Exercise description
Whatever appears in the records apart from pictures must be reproduced exactly.

Items listed in a dataset:
::::::::
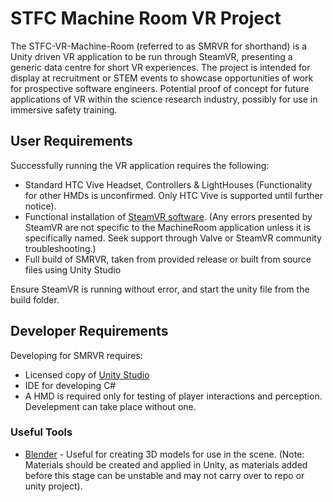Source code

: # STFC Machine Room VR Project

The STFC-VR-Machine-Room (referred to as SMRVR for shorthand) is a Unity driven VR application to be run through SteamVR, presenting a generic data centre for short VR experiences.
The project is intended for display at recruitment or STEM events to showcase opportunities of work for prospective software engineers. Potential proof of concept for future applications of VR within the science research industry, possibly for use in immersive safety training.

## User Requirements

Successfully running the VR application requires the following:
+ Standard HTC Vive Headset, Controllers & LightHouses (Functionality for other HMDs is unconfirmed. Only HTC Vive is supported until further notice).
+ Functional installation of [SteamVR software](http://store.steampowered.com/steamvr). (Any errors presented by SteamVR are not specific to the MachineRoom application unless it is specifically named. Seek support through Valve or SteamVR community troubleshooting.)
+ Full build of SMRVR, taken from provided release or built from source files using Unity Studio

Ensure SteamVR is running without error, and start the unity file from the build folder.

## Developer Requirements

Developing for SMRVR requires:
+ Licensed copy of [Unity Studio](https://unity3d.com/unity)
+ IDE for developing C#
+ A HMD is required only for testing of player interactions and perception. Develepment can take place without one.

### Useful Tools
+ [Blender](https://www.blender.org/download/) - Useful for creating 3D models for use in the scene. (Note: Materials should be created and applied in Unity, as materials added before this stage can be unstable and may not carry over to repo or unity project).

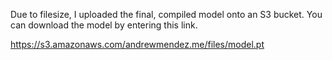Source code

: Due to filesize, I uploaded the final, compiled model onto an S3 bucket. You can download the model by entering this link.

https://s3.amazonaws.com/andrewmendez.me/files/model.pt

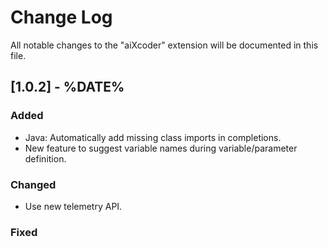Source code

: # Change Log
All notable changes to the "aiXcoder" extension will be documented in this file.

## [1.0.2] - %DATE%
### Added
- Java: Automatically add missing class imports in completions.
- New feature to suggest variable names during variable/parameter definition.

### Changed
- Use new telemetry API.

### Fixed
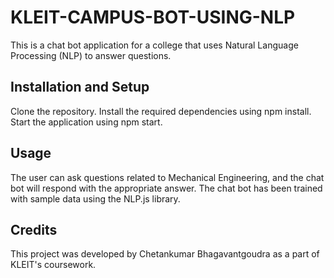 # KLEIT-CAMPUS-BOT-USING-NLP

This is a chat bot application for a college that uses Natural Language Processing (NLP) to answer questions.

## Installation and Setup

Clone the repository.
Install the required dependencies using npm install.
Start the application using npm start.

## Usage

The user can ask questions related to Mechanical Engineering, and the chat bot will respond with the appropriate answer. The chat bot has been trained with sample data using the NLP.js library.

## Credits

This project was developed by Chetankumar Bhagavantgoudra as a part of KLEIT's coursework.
::::::::
Answer to the problem
Source code

: # STFC Machine Room VR Project

The STFC-VR-Machine-Room (referred to as SMRVR for shorthand) is a Unity driven VR application to be run through SteamVR, presenting a generic data centre for short VR experiences.
The project is intended for display at recruitment or STEM events to showcase opportunities of work for prospective software engineers. Potential proof of concept for future applications of VR within the science research industry, possibly for use in immersive safety training.

## User Requirements

Successfully running the VR application requires the following:
+ Standard HTC Vive Headset, Controllers & LightHouses (Functionality for other HMDs is unconfirmed. Only HTC Vive is supported until further notice).
+ Functional installation of [SteamVR software](http://store.steampowered.com/steamvr). (Any errors presented by SteamVR are not specific to the MachineRoom application unless it is specifically named. Seek support through Valve or SteamVR community troubleshooting.)
+ Full build of SMRVR, taken from provided release or built from source files using Unity Studio

Ensure SteamVR is running without error, and start the unity file from the build folder.

## Developer Requirements

Developing for SMRVR requires:
+ Licensed copy of [Unity Studio](https://unity3d.com/unity)
+ IDE for developing C#
+ A HMD is required only for testing of player interactions and perception. Develepment can take place without one.

### Useful Tools
+ [Blender](https://www.blender.org/download/) - Useful for creating 3D models for use in the scene. (Note: Materials should be created and applied in Unity, as materials added before this stage can be unstable and may not carry over to repo or unity project).

Source code

: Due to filesize, I uploaded the final, compiled model onto an S3 bucket. You can download the model by entering this link.

https://s3.amazonaws.com/andrewmendez.me/files/model.pt

Source code

: # Change Log
All notable changes to the "aiXcoder" extension will be documented in this file.

## [1.0.2] - %DATE%
### Added
- Java: Automatically add missing class imports in completions.
- New feature to suggest variable names during variable/parameter definition.

### Changed
- Use new telemetry API.

### Fixed
 # KLEIT-CAMPUS-BOT-USING-NLP

This is a chat bot application for a college that uses Natural Language Processing (NLP) to answer questions.

## Installation and Setup

Clone the repository.
Install the required dependencies using npm install.
Start the application using npm start.

## Usage

The user can ask questions related to Mechanical Engineering, and the chat bot will respond with the appropriate answer. The chat bot has been trained with sample data using the NLP.js library.

## Credits

This project was developed by Chetankumar Bhagavantgoudra as a part of KLEIT's coursework.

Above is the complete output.